Deloria's Speaking of Indians (1944) was intended to introduce American Indians to a broad popular audience. In it, with great insight and empathy, she succinctly summarized her understanding of traditional religion. She considered the Lakotas before they had learned of Christian teachings to be naturally religious, "always subconsciously aware of the Supernatural Power. Before it they felt helpless and humble" (Deloria, 1944, p. 51). She exemplified this with an account of the Sun Dance, making the esoteric ritual comprehensible to the general public.

The concern with communicating to the public motivated Deloria to write an ethnographic novel, Waterlily, that told the story of three generations of women before the reservation period. It masterfully summarizes the important themes of her study of Lakota culture and is the only written source that explores the religious life of Lakota women. When she completed the book in 1948 she could not find a publisher; it was published posthumously (Deloria, 1988) and rapidly became the most widely read of her works.

After Benedict's death in 1948 Deloria struggled to continue her work and received a number of grants for studies of religion and social life. From 1955 to 1958 she returned to St. Elizabeth's Mission to run the school she had attended as a girl. A grant for work on a Lakota dictionary provided her a position at the University of South Dakota from 1962 to 1966. After retiring, she continued to live in Vermillion, South Dakota, until her death on February 12, 1971.

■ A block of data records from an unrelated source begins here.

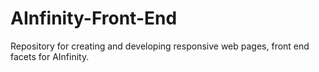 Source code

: # AInfinity-Front-End
Repository for creating and developing responsive web pages, front end facets for AInfinity. 
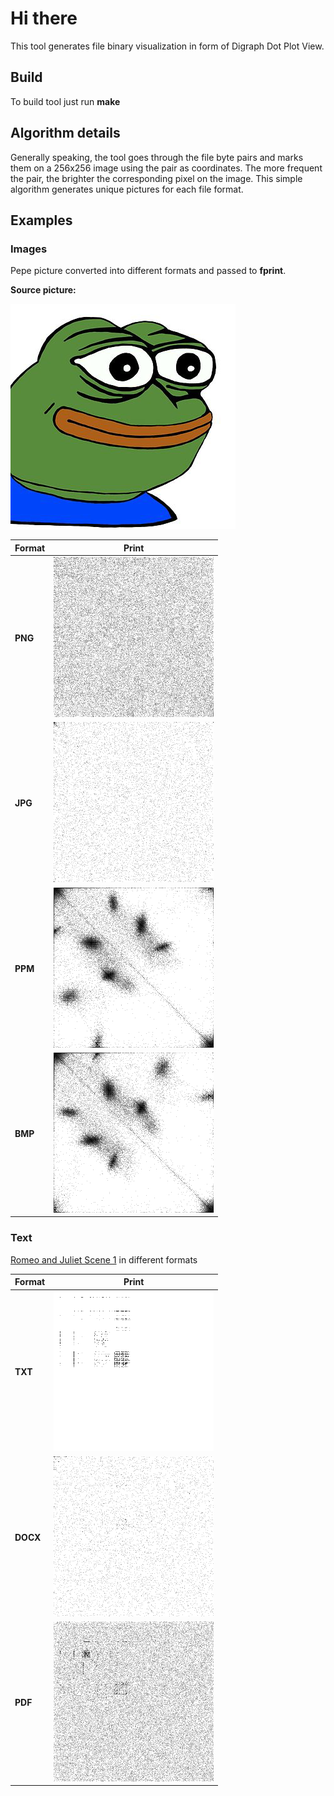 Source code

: # Hi there
This tool generates file binary visualization in form of Digraph Dot Plot View.

## Build
To build tool just run **make**

## Algorithm details
Generally speaking, the tool goes through the file byte pairs and marks them on a 256x256 image using the pair as coordinates. The more frequent the pair, the brighter the corresponding pixel on the image. This simple algorithm generates unique pictures for each file format.


## Examples
### Images
Pepe picture converted into different formats and passed to **fprint**.

**Source picture:**

![Pepe source](https://github.com/Astroner/c-file-print/blob/master/examples/pepe.png)

| Format     | Print                                                                                         |
|------------|-----------------------------------------------------------------------------------------------|
| **PNG**    | ![Pepe png print](https://github.com/Astroner/c-file-print/blob/master/examples/pepe-png.png) |
| **JPG**    | ![Pepe png print](https://github.com/Astroner/c-file-print/blob/master/examples/pepe-jpg.png) |
| **PPM**    | ![Pepe png print](https://github.com/Astroner/c-file-print/blob/master/examples/pepe-ppm.png) |
| **BMP**    | ![Pepe png print](https://github.com/Astroner/c-file-print/blob/master/examples/pepe-bmp.png) |

### Text
[Romeo and Juliet Scene 1](https://shakespeare.mit.edu/romeo_juliet/romeo_juliet.1.1.html) in different formats

| Format      | Print                                                                                          |
|-------------|------------------------------------------------------------------------------------------------|
| **TXT**     | ![Text txt print](https://github.com/Astroner/c-file-print/blob/master/examples/text-txt.png)  |
| **DOCX**    | ![Pepe docx print](https://github.com/Astroner/c-file-print/blob/master/examples/text-docx.png) |
| **PDF**     | ![Text pdf print](https://github.com/Astroner/c-file-print/blob/master/examples/text-pdf.png)  | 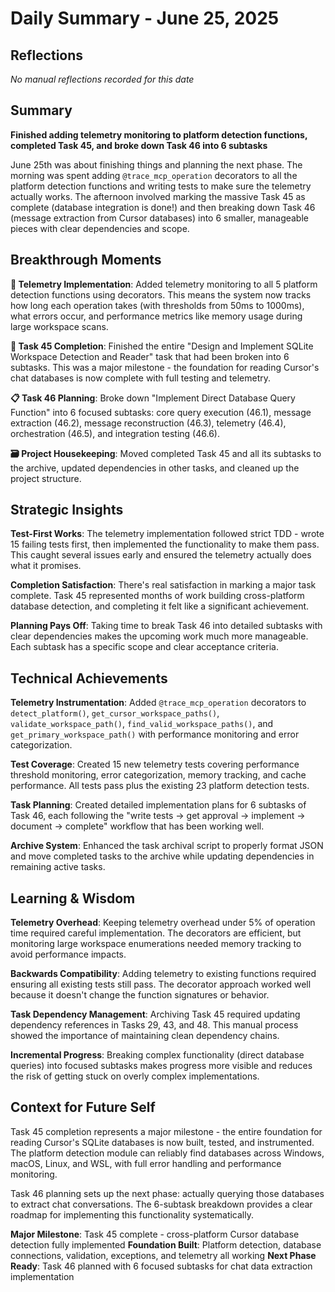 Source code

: # Daily Summary - June 25, 2025

## Reflections

*No manual reflections recorded for this date*

## Summary

**Finished adding telemetry monitoring to platform detection functions, completed Task 45, and broke down Task 46 into 6 subtasks**

June 25th was about finishing things and planning the next phase. The morning was spent adding `@trace_mcp_operation` decorators to all the platform detection functions and writing tests to make sure the telemetry actually works. The afternoon involved marking the massive Task 45 as complete (database integration is done!) and then breaking down Task 46 (message extraction from Cursor databases) into 6 smaller, manageable pieces with clear dependencies and scope.

## Breakthrough Moments

**🔧 Telemetry Implementation**: Added telemetry monitoring to all 5 platform detection functions using decorators. This means the system now tracks how long each operation takes (with thresholds from 50ms to 1000ms), what errors occur, and performance metrics like memory usage during large workspace scans.

**🎯 Task 45 Completion**: Finished the entire "Design and Implement SQLite Workspace Detection and Reader" task that had been broken into 6 subtasks. This was a major milestone - the foundation for reading Cursor's chat databases is now complete with full testing and telemetry.

**📋 Task 46 Planning**: Broke down "Implement Direct Database Query Function" into 6 focused subtasks: core query execution (46.1), message extraction (46.2), message reconstruction (46.3), telemetry (46.4), orchestration (46.5), and integration testing (46.6).

**🗃️ Project Housekeeping**: Moved completed Task 45 and all its subtasks to the archive, updated dependencies in other tasks, and cleaned up the project structure.

## Strategic Insights

**Test-First Works**: The telemetry implementation followed strict TDD - wrote 15 failing tests first, then implemented the functionality to make them pass. This caught several issues early and ensured the telemetry actually does what it promises.

**Completion Satisfaction**: There's real satisfaction in marking a major task complete. Task 45 represented months of work building cross-platform database detection, and completing it felt like a significant achievement.

**Planning Pays Off**: Taking time to break Task 46 into detailed subtasks with clear dependencies makes the upcoming work much more manageable. Each subtask has a specific scope and clear acceptance criteria.

## Technical Achievements

**Telemetry Instrumentation**: Added `@trace_mcp_operation` decorators to `detect_platform()`, `get_cursor_workspace_paths()`, `validate_workspace_path()`, `find_valid_workspace_paths()`, and `get_primary_workspace_path()` with performance monitoring and error categorization.

**Test Coverage**: Created 15 new telemetry tests covering performance threshold monitoring, error categorization, memory tracking, and cache performance. All tests pass plus the existing 23 platform detection tests.

**Task Planning**: Created detailed implementation plans for 6 subtasks of Task 46, each following the "write tests → get approval → implement → document → complete" workflow that has been working well.

**Archive System**: Enhanced the task archival script to properly format JSON and move completed tasks to the archive while updating dependencies in remaining active tasks.

## Learning & Wisdom

**Telemetry Overhead**: Keeping telemetry overhead under 5% of operation time required careful implementation. The decorators are efficient, but monitoring large workspace enumerations needed memory tracking to avoid performance impacts.

**Backwards Compatibility**: Adding telemetry to existing functions required ensuring all existing tests still pass. The decorator approach worked well because it doesn't change the function signatures or behavior.

**Task Dependency Management**: Archiving Task 45 required updating dependency references in Tasks 29, 43, and 48. This manual process showed the importance of maintaining clean dependency chains.

**Incremental Progress**: Breaking complex functionality (direct database queries) into focused subtasks makes progress more visible and reduces the risk of getting stuck on overly complex implementations.

## Context for Future Self

Task 45 completion represents a major milestone - the entire foundation for reading Cursor's SQLite databases is now built, tested, and instrumented. The platform detection module can reliably find databases across Windows, macOS, Linux, and WSL, with full error handling and performance monitoring.

Task 46 planning sets up the next phase: actually querying those databases to extract chat conversations. The 6-subtask breakdown provides a clear roadmap for implementing this functionality systematically.

**Major Milestone**: Task 45 complete - cross-platform Cursor database detection fully implemented
**Foundation Built**: Platform detection, database connections, validation, exceptions, and telemetry all working
**Next Phase Ready**: Task 46 planned with 6 focused subtasks for chat data extraction implementation  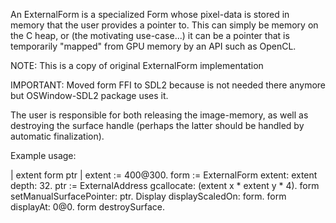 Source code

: An ExternalForm is a specialized Form whose pixel-data is stored in memory that the user provides a pointer to.  This can simply be memory on the C heap, or (the motivating use-case...) it can be a pointer that is temporarily "mapped" from GPU memory by an API such as OpenCL.

NOTE: This is a copy of original ExternalForm implementation

IMPORTANT: Moved form FFI to SDL2 because is not needed there anymore but OSWindow-SDL2 package uses it.

The user is responsible for both releasing the image-memory, as well as destroying the surface handle (perhaps the latter should be handled by automatic finalization).

Example usage:

| extent form ptr |
extent := 400@300.
form := ExternalForm extent: extent depth: 32.
ptr := ExternalAddress gcallocate: (extent x * extent y * 4).
form setManualSurfacePointer: ptr.
Display displayScaledOn: form.
form displayAt: 0@0.
form destroySurface.
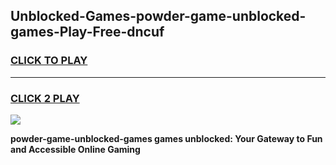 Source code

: 
## Unblocked-Games-powder-game-unblocked-games-Play-Free-dncuf
<h3>
<a href="https://premium76.site?title=powder-game-unblocked-games&ref=20A">CLICK TO PLAY</a></h3>
<hr>

<h3>
<a href="https://premium76.site?title=powder-game-unblocked-games&ref=20A">CLICK 2 PLAY</a>
  
</h3>

<a href="https://premium76.site?title=powder-game-unblocked-games&ref=20A"><img src="https://clearcache.store/games.png"></a>


**powder-game-unblocked-games games unblocked: Your Gateway to Fun and Accessible Online Gaming**
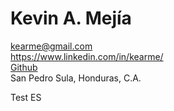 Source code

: # Kevin A. Mejía
<kearme@gmail.com>  
<https://www.linkedin.com/in/kearme/>  
[Github](https://www.github.com/kearme)  
San Pedro Sula, Honduras, C.A.

Test ES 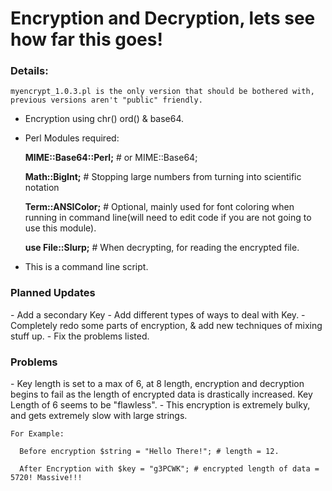 <h1>Encryption and Decryption, lets see how far this goes!</h1>

  <h3>Details:</h3>
  
    myencrypt_1.0.3.pl is the only version that should be bothered with, previous versions aren't "public" friendly.
  
- Encryption using chr() ord() & base64.
- Perl Modules required:

    <strong>MIME::Base64::Perl;</strong> # or MIME::Base64;
    
    <strong>Math::BigInt;</strong> # Stopping large numbers from turning into scientific notation
    
    <strong>Term::ANSIColor;</strong> # Optional, mainly used for font coloring when running in command line(will need to edit code if you are not going to use this module).
    
    <strong>use File::Slurp;</strong> # When decrypting, for reading the encrypted file.

- This is a command line script.


<h3>Planned Updates</h3>
- Add a secondary Key
- Add different types of ways to deal with Key.
- Completely redo some parts of encryption, & add new techniques of mixing stuff up.
- Fix the problems listed.

<h3>Problems</h3>
- Key length is set to a max of 6, at 8 length, encryption and decryption begins to fail as the length of encrypted data is drastically increased. Key Length of 6 seems to be "flawless".
- This encryption is extremely bulky, and gets extremely slow with large strings.

    For Example: 
      
      Before encryption $string = "Hello There!"; # length = 12.
      
      After Encryption with $key = "g3PCWK"; # encrypted length of data = 5720! Massive!!!
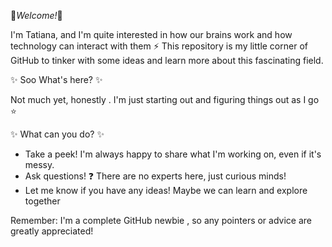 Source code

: :cherry_blossom:*Welcome!*:cherry_blossom:

I'm Tatiana, and I'm quite interested in how our brains work and how technology can interact with them ⚡
This repository is my little corner of GitHub to tinker with some ideas and learn more about this fascinating field.

✨ Soo What's here? ✨

Not much yet, honestly . I'm just starting out and figuring things out as I go ⭐

✨ What can you do? ✨

* Take a peek! I'm always happy to share what I'm working on, even if it's messy.
* Ask questions! ❓ There are no experts here, just curious minds!
* Let me know if you have any ideas! Maybe we can learn and explore together ️

Remember: I'm a complete GitHub newbie , so any pointers or advice are greatly appreciated!

<!---
Tatianaxs/Tatianaxs is a ✨ special ✨ repository because its `README.md` (this file) appears on your GitHub profile.
You can click the Preview link to take a look at your changes.
--->

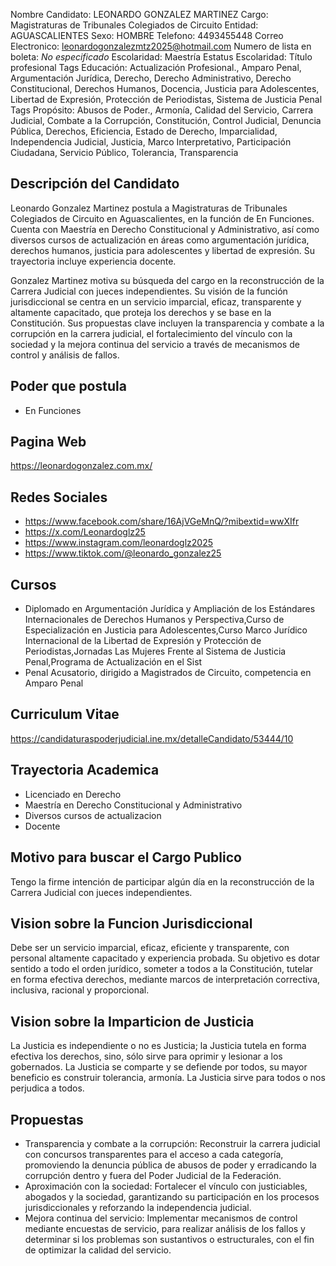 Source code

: Nombre Candidato: LEONARDO GONZALEZ MARTINEZ
Cargo: Magistraturas de Tribunales Colegiados de Circuito
Entidad: AGUASCALIENTES
Sexo: HOMBRE
Telefono: 4493455448
Correo Electronico: leonardogonzalezmtz2025@hotmail.com
Numero de lista en boleta: *No especificado*
Escolaridad: Maestría
Estatus Escolaridad: Título profesional
Tags Educación: Actualización Profesional., Amparo Penal, Argumentación Jurídica, Derecho, Derecho Administrativo, Derecho Constitucional, Derechos Humanos, Docencia, Justicia para Adolescentes, Libertad de Expresión, Protección de Periodistas, Sistema de Justicia Penal
Tags Propósito: Abusos de Poder., Armonía, Calidad del Servicio, Carrera Judicial, Combate a la Corrupción, Constitución, Control Judicial, Denuncia Pública, Derechos, Eficiencia, Estado de Derecho, Imparcialidad, Independencia Judicial, Justicia, Marco Interpretativo, Participación Ciudadana, Servicio Público, Tolerancia, Transparencia


## Descripción del Candidato 

Leonardo Gonzalez Martinez postula a Magistraturas de Tribunales Colegiados de Circuito en Aguascalientes, en la función de En Funciones. Cuenta con Maestría en Derecho Constitucional y Administrativo, así como diversos cursos de actualización en áreas como argumentación jurídica, derechos humanos, justicia para adolescentes y libertad de expresión. Su trayectoria incluye experiencia docente.

Gonzalez Martinez motiva su búsqueda del cargo en la reconstrucción de la Carrera Judicial con jueces independientes. Su visión de la función jurisdiccional se centra en un servicio imparcial, eficaz, transparente y altamente capacitado, que proteja los derechos y se base en la Constitución. Sus propuestas clave incluyen la transparencia y combate a la corrupción en la carrera judicial, el fortalecimiento del vínculo con la sociedad y la mejora continua del servicio a través de mecanismos de control y análisis de fallos.


## Poder que postula

- En Funciones


## Pagina Web

https://leonardogonzalez.com.mx/


## Redes Sociales

- https://www.facebook.com/share/16AjVGeMnQ/?mibextid=wwXIfr
- https://x.com/Leonardoglz25
- https://www.instagram.com/leonardoglz2025
- https://www.tiktok.com/@leonardo_gonzalez25


## Cursos

- Diplomado en Argumentación Jurídica y Ampliación de los Estándares Internacionales de Derechos Humanos y Perspectiva,Curso de Especialización en Justicia para Adolescentes,Curso Marco Jurídico Internacional de la Libertad de Expresión y Protección de Periodistas,Jornadas Las Mujeres Frente al Sistema de Justicia Penal,Programa de Actualización en el Sist
- Penal Acusatorio, dirigido a Magistrados de Circuito, competencia en Amparo Penal


## Curriculum Vitae

https://candidaturaspoderjudicial.ine.mx/detalleCandidato/53444/10


## Trayectoria Academica

- Licenciado en Derecho
- Maestría en Derecho Constitucional y Administrativo
- Diversos cursos de actualizacion
- Docente


## Motivo para buscar el Cargo Publico

Tengo la firme intención de participar algún día en la reconstrucción de la Carrera Judicial con jueces independientes.


## Vision sobre la Funcion Jurisdiccional

Debe ser un servicio imparcial, eficaz, eficiente y transparente, con personal altamente capacitado y experiencia probada. Su objetivo es dotar sentido a todo el orden jurídico, someter a todos a la Constitución, tutelar en forma efectiva derechos, mediante marcos de interpretación correctiva, inclusiva, racional y proporcional.


## Vision sobre la Imparticion de Justicia

La Justicia es independiente o no es Justicia; la Justicia tutela en forma efectiva los derechos, sino, sólo sirve para oprimir y lesionar a los gobernados. La Justicia se comparte y se defiende por todos, su mayor beneficio es construir tolerancia, armonía. La Justicia sirve para todos o nos perjudica a todos.


## Propuestas

- Transparencia y combate a la corrupción: Reconstruir la carrera judicial con concursos transparentes para el acceso a cada categoría, promoviendo la denuncia pública de abusos de poder y erradicando la corrupción dentro y fuera del Poder Judicial de la Federación.
- Aproximación con la sociedad: Fortalecer el vínculo con justiciables, abogados y la sociedad, garantizando su participación en los procesos jurisdiccionales y reforzando la independencia judicial.
- Mejora continua del servicio: Implementar mecanismos de control mediante encuestas de servicio, para realizar análisis  de los fallos y determinar si los problemas son sustantivos o estructurales, con el fin de optimizar la calidad del servicio.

Deloria was the most prolific native scholar of the Lakotas, and the results of her work (much of which is still unpublished, archived in the American Philosophical Society Library, Philadelphia, and the Dakota Indian Foundation, Chamberlain, South Dakota) are an essential source for the study of Lakota religion.

See Also

Lakota Religious Traditions; North American Indians, article on Indians of the Plains.

Bibliography

Boas, Franz, and Ella C. Deloria. "Dakota Grammar." Memoirs of the National Academy of Sciences 23, no. 2. Washington, D.C., 1941. The standard reference grammar of Lakota.

Deloria, Ella C. "Dakota Texts." Publications of the American Ethnological Society, vol. 14. New York, 1932. Comprises sixty-three Lakota stories (and one in Dakota) printed in the original as recorded by Deloria with word-by-word and free English translations.

Deloria, Ella C. Speaking of Indians. New York, 1944. Deloria's popular introduction to American Indians, including a succinct and insightful summary of Lakota culture.

Deloria, Ella C. Waterlily. Lincoln, Neb., 1988. An ethnographic novel focusing on three generations of Lakota women. Contains a biographical sketch of the author by Agnes Picotte

Murray, Janette K. "Ella Deloria: A Biographical Sketch and Literary Analysis." Ph.D. diss., University of North Dakota, 1974.

Rice, Julian. Deer Women and Elk Men: The Lakota Narratives of Ella Deloria. Albuquerque, 1992. A literary analysis of Deloria's Lakota stories and other writings.

Rice, Julian. Ella Deloria's Iron Hawk. Albuquerque, 1993. A bilingual presentation and literary analysis of a long, previously unpublished sacred story recorded by Deloria.

Rice, Julian. Ella Deloria's The Buffalo People. Albuquerque, 1994. A bilingual presentation and literary analysis of five previously unpublished stories recorded by Deloria.